Task statement
Output exactly, in the material below, the lines from the one with "and operational inefficiencies." through the one with "## Available Scripts". Omit all pictures.

▬▬▬▬▬▬▬▬▬▬

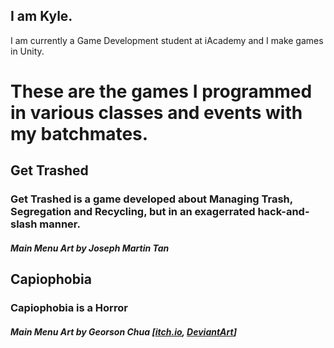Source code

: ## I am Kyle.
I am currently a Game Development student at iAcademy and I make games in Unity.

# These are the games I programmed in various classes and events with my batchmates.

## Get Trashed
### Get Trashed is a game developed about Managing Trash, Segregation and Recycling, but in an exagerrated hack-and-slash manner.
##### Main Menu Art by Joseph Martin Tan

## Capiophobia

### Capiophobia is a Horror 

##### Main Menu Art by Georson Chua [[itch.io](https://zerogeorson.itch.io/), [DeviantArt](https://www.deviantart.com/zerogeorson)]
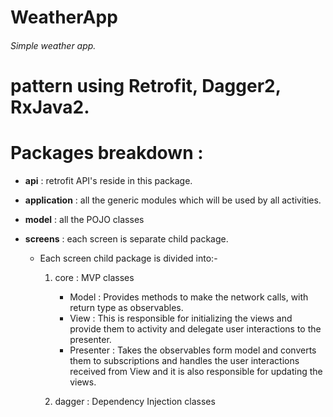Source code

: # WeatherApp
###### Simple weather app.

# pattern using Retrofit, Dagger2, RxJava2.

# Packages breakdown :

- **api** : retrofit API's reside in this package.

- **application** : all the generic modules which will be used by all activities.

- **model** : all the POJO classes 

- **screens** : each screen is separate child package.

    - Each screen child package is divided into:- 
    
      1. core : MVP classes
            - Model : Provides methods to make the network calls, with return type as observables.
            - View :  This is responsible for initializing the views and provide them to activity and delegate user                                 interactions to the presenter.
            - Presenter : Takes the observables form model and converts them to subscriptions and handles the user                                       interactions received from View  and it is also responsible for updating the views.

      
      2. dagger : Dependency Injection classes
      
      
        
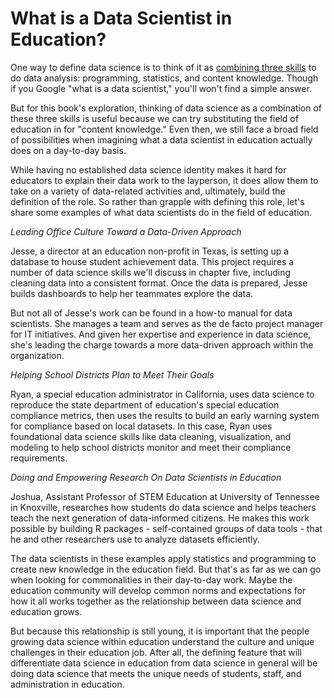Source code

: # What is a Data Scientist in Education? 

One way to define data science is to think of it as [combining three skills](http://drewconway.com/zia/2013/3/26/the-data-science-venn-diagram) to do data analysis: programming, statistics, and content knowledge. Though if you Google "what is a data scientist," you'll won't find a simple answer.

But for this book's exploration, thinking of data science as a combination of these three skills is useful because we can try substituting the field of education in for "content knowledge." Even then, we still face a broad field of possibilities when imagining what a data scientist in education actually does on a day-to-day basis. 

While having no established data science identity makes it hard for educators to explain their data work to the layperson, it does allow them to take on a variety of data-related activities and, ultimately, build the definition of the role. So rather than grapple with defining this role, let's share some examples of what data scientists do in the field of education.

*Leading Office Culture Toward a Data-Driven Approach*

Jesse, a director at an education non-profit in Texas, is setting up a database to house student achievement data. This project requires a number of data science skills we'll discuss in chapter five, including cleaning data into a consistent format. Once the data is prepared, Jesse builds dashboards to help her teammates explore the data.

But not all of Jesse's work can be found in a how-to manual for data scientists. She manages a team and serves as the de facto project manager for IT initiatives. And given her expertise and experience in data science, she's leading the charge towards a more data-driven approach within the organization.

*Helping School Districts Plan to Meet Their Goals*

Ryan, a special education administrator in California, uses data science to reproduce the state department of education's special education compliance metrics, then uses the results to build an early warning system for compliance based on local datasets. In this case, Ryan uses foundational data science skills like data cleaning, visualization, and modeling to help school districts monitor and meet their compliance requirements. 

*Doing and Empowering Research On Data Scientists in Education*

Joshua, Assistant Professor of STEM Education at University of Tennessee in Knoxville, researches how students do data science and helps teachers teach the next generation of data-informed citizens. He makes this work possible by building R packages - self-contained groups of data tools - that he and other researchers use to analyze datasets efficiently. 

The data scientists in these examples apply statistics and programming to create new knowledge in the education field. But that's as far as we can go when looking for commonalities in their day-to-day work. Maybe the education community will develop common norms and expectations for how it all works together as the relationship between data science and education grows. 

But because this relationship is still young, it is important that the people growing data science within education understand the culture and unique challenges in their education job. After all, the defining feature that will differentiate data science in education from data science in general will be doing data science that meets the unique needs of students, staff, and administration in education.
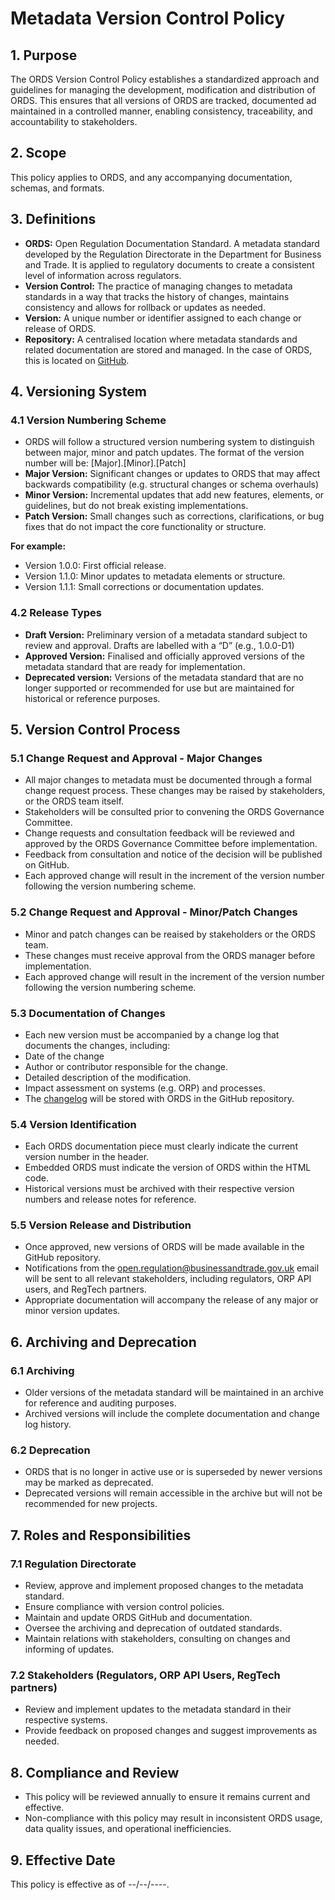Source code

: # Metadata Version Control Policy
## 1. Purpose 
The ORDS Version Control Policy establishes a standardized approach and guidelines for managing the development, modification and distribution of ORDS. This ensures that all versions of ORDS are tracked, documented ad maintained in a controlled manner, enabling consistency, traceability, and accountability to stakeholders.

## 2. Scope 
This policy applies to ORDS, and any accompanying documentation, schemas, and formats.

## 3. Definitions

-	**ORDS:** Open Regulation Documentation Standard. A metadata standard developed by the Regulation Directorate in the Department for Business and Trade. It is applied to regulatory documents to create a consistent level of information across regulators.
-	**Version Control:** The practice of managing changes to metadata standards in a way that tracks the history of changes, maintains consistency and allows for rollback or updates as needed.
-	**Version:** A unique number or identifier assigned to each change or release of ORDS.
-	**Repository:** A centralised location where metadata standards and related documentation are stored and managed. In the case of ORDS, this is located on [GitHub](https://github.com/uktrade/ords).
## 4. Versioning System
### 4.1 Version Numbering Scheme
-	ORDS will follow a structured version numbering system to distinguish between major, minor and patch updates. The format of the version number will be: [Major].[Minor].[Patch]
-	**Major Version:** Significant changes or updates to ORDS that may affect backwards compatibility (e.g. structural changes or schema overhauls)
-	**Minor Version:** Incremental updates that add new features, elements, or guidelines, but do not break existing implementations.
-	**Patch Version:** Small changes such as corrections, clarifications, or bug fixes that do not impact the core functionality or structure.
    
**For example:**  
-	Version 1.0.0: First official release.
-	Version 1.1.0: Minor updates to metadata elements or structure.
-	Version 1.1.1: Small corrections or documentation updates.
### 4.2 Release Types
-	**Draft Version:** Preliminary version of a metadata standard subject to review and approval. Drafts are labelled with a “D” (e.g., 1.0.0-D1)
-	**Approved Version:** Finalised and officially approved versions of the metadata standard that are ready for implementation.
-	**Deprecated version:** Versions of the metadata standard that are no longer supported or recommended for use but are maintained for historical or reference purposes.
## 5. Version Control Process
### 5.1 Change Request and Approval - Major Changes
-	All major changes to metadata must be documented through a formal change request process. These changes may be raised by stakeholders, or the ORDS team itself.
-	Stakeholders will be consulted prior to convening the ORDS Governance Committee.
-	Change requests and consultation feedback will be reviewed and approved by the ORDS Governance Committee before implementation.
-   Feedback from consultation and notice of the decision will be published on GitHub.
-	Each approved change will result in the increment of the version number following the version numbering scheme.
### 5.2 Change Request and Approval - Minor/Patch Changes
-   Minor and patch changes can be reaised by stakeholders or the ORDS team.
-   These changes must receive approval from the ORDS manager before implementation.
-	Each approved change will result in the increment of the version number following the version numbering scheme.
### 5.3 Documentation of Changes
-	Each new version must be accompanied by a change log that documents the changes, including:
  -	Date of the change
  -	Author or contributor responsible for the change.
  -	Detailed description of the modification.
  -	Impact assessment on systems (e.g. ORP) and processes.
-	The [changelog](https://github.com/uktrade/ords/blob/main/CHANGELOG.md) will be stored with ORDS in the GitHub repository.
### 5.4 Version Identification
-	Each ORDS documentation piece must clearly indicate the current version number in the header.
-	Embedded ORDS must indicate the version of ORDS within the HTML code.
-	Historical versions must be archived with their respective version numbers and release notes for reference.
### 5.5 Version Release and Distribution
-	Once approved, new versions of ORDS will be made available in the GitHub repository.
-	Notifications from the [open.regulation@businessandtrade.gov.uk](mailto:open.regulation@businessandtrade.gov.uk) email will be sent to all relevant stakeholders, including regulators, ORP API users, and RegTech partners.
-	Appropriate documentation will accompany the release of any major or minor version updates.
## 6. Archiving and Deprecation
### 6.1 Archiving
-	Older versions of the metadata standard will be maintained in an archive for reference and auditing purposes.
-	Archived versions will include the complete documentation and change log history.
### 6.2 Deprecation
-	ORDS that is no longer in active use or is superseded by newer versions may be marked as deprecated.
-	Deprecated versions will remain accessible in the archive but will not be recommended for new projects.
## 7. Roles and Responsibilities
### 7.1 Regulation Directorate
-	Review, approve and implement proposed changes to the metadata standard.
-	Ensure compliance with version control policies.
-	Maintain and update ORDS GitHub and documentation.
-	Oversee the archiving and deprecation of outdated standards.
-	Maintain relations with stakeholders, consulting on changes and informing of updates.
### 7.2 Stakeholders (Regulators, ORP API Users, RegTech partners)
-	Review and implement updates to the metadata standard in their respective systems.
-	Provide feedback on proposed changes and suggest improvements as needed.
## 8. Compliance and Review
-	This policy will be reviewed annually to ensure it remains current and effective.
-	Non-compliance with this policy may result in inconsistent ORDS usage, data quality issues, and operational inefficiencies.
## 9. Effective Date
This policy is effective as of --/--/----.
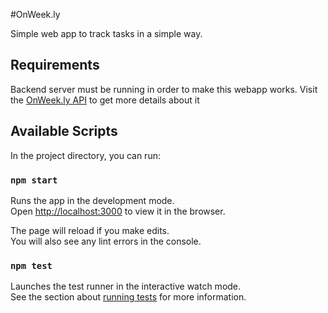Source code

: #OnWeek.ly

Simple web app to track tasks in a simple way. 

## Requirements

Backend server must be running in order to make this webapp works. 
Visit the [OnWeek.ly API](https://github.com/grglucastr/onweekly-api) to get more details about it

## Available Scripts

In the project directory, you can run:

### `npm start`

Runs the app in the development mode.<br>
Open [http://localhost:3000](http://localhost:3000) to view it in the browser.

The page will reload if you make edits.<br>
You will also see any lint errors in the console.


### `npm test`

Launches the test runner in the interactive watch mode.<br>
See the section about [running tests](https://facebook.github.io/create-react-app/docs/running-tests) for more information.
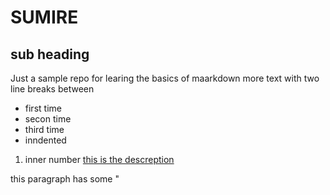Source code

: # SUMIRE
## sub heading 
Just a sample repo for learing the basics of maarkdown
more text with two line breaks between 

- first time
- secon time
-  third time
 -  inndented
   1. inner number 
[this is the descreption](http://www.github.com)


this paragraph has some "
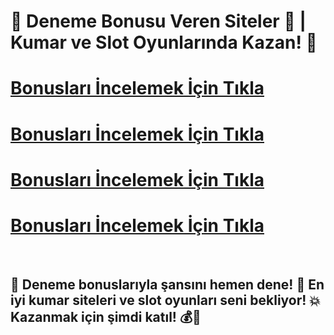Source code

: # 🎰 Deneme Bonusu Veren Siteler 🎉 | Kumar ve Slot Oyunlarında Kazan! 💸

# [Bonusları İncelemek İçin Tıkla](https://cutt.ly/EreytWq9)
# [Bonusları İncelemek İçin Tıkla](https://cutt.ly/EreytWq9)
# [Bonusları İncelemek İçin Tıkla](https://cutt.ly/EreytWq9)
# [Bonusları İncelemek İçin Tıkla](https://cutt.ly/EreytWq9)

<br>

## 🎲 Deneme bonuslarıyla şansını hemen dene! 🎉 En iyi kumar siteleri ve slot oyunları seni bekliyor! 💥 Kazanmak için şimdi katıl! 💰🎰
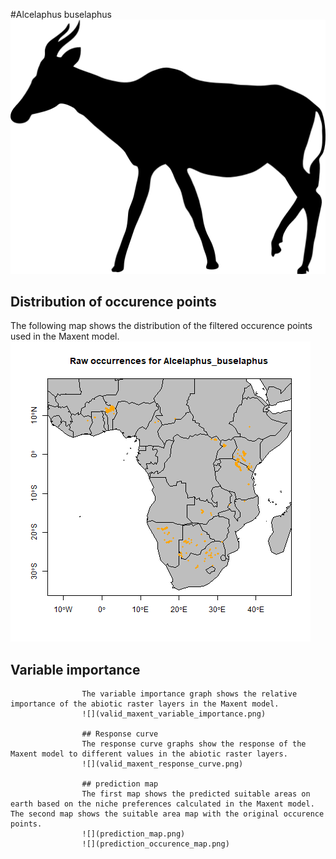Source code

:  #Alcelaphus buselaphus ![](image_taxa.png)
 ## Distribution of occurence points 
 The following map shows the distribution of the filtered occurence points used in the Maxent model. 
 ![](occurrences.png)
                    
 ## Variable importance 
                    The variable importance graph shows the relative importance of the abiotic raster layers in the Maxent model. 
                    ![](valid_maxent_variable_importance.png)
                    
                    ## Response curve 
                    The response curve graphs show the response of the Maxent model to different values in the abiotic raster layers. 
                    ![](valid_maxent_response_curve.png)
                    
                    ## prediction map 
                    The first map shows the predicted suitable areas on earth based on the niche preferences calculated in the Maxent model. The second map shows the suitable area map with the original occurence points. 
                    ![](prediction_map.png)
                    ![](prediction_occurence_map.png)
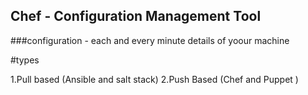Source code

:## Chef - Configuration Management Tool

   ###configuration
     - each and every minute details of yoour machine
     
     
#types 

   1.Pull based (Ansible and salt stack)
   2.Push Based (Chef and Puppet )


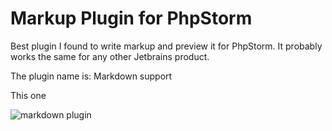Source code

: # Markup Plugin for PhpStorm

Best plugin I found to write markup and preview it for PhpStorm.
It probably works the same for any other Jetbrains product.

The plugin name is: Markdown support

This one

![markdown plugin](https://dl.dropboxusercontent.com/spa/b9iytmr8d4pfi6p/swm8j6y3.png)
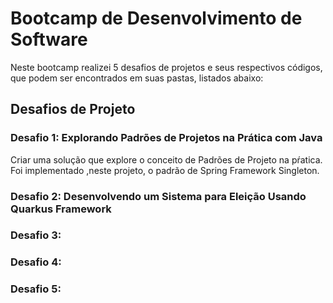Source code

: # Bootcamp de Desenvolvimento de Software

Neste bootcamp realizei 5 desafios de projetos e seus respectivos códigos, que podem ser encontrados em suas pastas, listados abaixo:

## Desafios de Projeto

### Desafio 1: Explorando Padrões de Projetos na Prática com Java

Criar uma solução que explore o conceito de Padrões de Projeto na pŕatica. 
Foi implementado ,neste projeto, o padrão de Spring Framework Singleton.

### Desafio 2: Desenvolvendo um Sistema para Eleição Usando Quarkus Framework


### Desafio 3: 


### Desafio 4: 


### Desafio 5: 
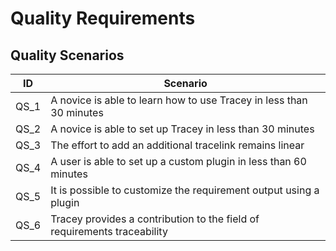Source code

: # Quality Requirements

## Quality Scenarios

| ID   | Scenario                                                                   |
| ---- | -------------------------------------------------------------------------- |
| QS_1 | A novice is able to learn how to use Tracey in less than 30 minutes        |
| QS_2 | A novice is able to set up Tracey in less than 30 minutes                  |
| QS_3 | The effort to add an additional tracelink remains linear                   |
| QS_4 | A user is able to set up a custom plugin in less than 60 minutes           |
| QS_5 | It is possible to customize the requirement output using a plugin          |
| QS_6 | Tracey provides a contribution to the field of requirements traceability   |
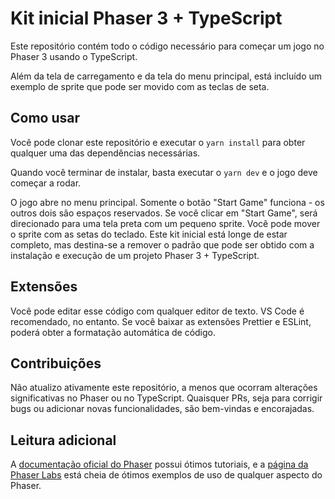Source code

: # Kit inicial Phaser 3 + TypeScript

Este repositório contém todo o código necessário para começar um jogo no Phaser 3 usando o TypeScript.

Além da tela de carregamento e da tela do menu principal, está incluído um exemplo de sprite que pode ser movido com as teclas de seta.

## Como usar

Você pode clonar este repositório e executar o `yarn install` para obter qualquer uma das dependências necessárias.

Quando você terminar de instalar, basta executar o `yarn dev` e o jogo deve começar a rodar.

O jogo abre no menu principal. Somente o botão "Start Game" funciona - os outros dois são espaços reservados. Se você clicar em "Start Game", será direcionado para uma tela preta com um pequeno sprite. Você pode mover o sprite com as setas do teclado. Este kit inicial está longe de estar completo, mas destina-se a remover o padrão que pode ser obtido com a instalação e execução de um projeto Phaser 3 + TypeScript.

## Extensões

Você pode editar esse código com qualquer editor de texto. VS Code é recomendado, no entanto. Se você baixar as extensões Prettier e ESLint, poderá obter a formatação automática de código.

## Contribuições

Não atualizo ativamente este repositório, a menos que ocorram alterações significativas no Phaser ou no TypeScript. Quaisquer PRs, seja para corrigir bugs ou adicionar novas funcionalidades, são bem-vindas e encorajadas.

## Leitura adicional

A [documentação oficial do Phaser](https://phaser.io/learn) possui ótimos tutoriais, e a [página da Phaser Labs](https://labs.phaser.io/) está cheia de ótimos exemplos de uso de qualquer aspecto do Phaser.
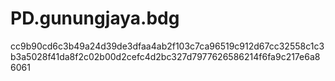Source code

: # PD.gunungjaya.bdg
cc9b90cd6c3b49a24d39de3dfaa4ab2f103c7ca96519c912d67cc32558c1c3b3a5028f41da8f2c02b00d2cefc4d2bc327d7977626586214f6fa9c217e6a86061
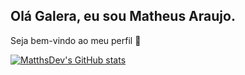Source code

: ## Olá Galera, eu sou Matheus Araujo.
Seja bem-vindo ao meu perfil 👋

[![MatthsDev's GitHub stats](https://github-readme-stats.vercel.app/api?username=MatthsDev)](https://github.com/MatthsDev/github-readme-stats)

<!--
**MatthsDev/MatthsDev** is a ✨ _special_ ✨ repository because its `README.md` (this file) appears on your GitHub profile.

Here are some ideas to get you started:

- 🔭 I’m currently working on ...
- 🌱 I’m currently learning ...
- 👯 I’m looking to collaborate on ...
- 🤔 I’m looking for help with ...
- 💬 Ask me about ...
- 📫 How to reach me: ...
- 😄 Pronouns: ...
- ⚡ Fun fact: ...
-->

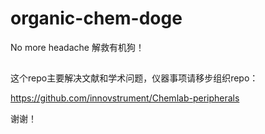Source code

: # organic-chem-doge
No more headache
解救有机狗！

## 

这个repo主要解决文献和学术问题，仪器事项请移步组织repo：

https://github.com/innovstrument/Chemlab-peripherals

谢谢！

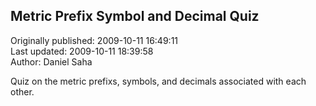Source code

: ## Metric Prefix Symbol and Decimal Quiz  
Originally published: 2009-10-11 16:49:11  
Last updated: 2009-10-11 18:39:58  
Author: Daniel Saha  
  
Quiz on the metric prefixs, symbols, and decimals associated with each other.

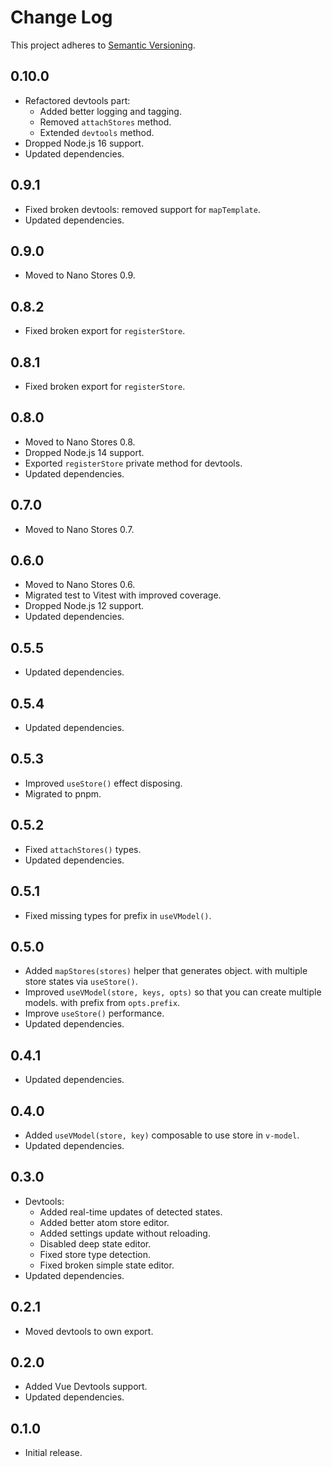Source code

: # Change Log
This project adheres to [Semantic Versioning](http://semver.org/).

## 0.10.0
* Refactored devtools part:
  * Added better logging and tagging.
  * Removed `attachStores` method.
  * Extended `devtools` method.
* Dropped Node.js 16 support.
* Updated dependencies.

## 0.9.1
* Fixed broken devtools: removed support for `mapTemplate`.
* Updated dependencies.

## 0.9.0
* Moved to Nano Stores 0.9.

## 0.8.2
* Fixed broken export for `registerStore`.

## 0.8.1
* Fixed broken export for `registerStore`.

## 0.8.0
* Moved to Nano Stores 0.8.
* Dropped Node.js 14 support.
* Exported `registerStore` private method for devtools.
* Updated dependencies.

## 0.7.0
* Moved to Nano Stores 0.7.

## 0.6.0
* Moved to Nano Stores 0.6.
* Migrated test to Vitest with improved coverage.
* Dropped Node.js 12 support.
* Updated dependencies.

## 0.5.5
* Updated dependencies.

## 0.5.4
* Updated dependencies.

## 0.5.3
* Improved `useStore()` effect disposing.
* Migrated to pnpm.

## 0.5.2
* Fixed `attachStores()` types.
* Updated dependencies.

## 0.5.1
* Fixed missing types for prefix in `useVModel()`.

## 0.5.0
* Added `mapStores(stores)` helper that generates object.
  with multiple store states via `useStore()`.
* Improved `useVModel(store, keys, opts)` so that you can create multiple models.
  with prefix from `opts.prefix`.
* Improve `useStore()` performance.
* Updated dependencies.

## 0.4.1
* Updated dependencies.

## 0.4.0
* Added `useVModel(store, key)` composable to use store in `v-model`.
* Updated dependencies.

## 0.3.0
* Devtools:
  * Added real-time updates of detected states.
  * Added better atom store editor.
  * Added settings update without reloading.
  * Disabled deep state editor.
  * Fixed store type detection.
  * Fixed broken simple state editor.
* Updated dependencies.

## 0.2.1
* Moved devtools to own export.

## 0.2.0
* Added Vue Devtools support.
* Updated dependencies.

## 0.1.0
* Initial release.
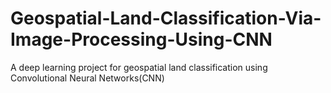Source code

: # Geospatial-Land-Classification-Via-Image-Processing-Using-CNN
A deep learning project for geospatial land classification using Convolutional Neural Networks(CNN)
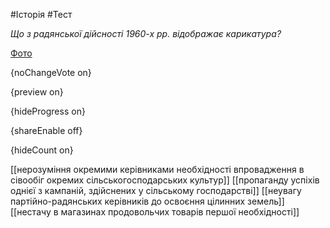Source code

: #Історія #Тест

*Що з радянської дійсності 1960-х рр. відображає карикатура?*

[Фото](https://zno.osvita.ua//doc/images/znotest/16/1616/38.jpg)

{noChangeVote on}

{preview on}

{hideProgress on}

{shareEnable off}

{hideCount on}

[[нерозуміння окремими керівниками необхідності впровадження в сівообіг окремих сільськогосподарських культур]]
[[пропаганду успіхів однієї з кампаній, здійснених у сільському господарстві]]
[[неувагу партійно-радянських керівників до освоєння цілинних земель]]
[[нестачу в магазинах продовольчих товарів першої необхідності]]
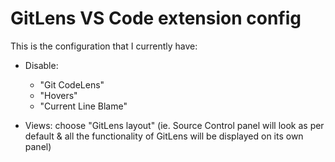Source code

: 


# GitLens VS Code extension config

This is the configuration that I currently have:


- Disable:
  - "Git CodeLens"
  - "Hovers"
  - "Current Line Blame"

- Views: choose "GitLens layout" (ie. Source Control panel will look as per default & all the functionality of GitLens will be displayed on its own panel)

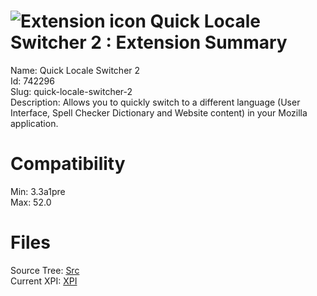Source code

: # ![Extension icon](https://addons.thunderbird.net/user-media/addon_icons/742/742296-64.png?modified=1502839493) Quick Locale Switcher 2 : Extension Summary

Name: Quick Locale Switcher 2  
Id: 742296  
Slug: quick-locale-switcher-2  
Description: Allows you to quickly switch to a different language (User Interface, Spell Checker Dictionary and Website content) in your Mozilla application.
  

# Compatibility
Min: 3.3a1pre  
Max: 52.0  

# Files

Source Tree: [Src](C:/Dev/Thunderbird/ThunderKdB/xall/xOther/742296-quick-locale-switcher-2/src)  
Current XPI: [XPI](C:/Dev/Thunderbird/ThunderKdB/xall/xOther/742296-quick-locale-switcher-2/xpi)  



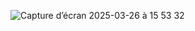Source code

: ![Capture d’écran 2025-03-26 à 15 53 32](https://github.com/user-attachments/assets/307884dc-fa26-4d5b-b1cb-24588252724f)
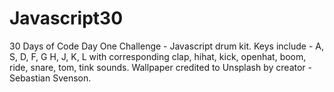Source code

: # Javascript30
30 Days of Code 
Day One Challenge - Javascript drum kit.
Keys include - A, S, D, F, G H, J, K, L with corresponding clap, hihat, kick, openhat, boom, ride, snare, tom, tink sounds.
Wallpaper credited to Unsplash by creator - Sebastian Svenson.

▬▬▬▬▬▬▬▬▬▬

Completed task
-	Non-compliance with this policy may result in inconsistent ORDS usage, data quality issues, and operational inefficiencies.
## 9. Effective Date
This policy is effective as of --/--/----.
Source code

: #OnWeek.ly

Simple web app to track tasks in a simple way. 

## Requirements

Backend server must be running in order to make this webapp works. 
Visit the [OnWeek.ly API](https://github.com/grglucastr/onweekly-api) to get more details about it

## Available Scripts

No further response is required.